This week was interesting with a trip to Bakersfield; starting off with a painless flight directly to Los Angeles (actually my first flight ever through this airport), I drove north-east some 200 miles into Death Valley National Park. In my mind, this is one of the most interesting locations in the US, along with Monument Valley and the Arizona Slot Canyons.
Zabriskie Point is a part of Amargosa Range located in Death Valley National Park noted for its erosional landscape. It is composed of sediments from Furnace Creek Lake, which dried up 5 million years ago—long before Death Valley came into existence. The location was named after Christian Brevoort Zabriskie, vice-president and general manager of the Pacific Coast Borax Company in the early 20th century. The company’s twenty-mule teams were used to transport borax from its mining operations in Death Valley.
The Harmony Borax Works were built in 1882 to refine borax from the salt flats rather than transporting the borax and waste material across the desert (165 miles to the nearest distribution point).
Harmony Borax Works was the central feature in the opening of Death Valley and the subsequent popularity of the Furnace Creek area. The plant and associated townsite played an important role in Death Valley history.
After borax was found near Furnace Creek Ranch (then called Greenland) in 1881, William T. Coleman built the Harmony plant and began to process ore in late 1883 or early 1884. When in full operation, the Harmony Borax Works employed 40 men who produced three tons of borax daily. During the summer months, when the weather was so hot that processing water would not cool enough to permit the suspended borax to crystallise, Coleman moved his work force to the Amargosa Borax Plant near present day Tecopa, California.

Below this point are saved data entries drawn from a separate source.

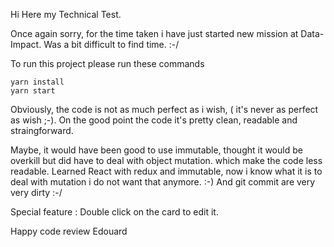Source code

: 
Hi Here my Technical Test.

Once again sorry, for the time taken i have just started new mission at Data-Impact.
Was a bit difficult to find time. :-/

To run this project please run these commands
```shell
yarn install
yarn start
```

Obviously, the code is not as much perfect as i wish, ( it's never as perfect as wish ;-).
On the good point the code it's pretty clean, readable and straingforward.

Maybe, it would have been good to use immutable, thought it would be overkill but did have to deal with object mutation.
which make the code less readable.
Learned React with redux and immutable, now i know what it is to deal with mutation i do not want that anymore. :-)
And git commit are very very dirty :-/

Special feature : Double click on the card to edit it.

Happy code review
Edouard
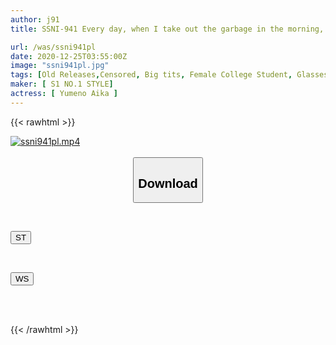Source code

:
 ```yaml
---
author: j91
title: SSNI-941 Every day, when I take out the garbage in the morning, I pass by a female college student with a floating bra, and I immediately fuck her on the spot Aika Yumeno

url: /was/ssni941pl
date: 2020-12-25T03:55:00Z
image: "ssni941pl.jpg"
tags: [Old Releases,Censored, Big tits, Female College Student, Glasses, Impromptu Sex, Risky Mosaic, Solowork]
maker: [ S1 NO.1 STYLE]
actress: [ Yumeno Aika ]
---
```



{{< rawhtml >}}

<div class="video" data-videoid="4wdPa31b0kuKPLP">
    <a href="javascript:;">
        <img src="/was/ssni941pl/ssni941pl.jpg" width="WIDTH" height="HEIGHT" alt="ssni941pl.mp4" loading="lazy">
    </a>
</div>

<script type="text/javascript" src="https://j91.asia/asset/on-demand-st.js"></script>

<br>
  <link rel="stylesheet" href="https://j91.asia/asset/bs5.css">
  
  <center>
  <button class="btn btn-primary" type="button" data-bs-toggle="collapse" data-bs-target=".multi-collapse" aria-expanded="false" aria-controls="multiCollapseExample1 multiCollapseExample2"><h2>Download</h2></button></center>
</p>
<div class="row">
  <div class="col">
    <div class="collapse multi-collapse" id="multiCollapseExample1">
      <div class="card card-body">
	      	      <br>
<div class="buttons">  
<p><a href="https://streamtape.to/v/4wdPa31b0kuKPLP" target="_blank"><button class="btn-hover color-3"><i class="fa fa-download"></i> ST</button></a></p></div>
    </div>
  </div>
</div>
  <div class="col">
    <div class="collapse multi-collapse" id="multiCollapseExample2">
      <div class="card card-body">
	      <br>
<div class="buttons">
<p><a href="https://wolfstream.tv/z4l6cxvx8mwo" target="_blank"><button class="btn-hover color-8"><i class="fa fa-download"></i> WS</button></a></p></div>
<br><br>
      </div>
    </div>
  </div>
</div>

{{< /rawhtml >}}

Getting the finished product to market from the heart of Death Valley was a difficult task, and an efficient method had to be devised. The Harmony operation became famous through the use of large mule teams and double wagons which hauled borax the long overland route to Mojave.The romantic image of the “20-mule team” persists to this day and has become the symbol of the borax industry in this country.
The Harmony plant went out of operation in 1888, after only five years of production, when Coleman’s financial empire collapsed. Acquired by Francis Marion Smith, the works never resumed the boiling of cottonball borate ore, and in time became part of the borax reserves of the Pacific Coast Borax Company and it successors. On December 31, 1974, the site was placed on the National Register of Historic Places.
Some of the borax works remain in place, rusting as time passes. With little rain in the area however, many items are very well preserved.
Twenty-mule teams were teams of eighteen mules and two horses attached to large wagons that ferried borax out of Death Valley from 1883 to 1889. They traveled from mines across the Mojave Desert to the nearest railroad spur, 165 miles (275 km) away in Mojave, California. The routes were from Furnace Creek, California, to Mojave, California, and from the mines at Old Borate to Mojave.
The wagons were among the largest ever pulled by draft animals, designed to carry 10 short tons (9 metric tons) of borax ore at a time.
Onward to Bakersfield
Not much to comment on, Bakersfield is a town dominated by agriculture (home to Bolthouse Farms for example) and the oil/gas/pipeline industry. Everywhere across the landscape one sees oil wells, pipes and other oil/gas industry paraphernalia.
One unfortunate incident last year in which PGE attempted to demolish a decommissioned power plant resulting in several injuries.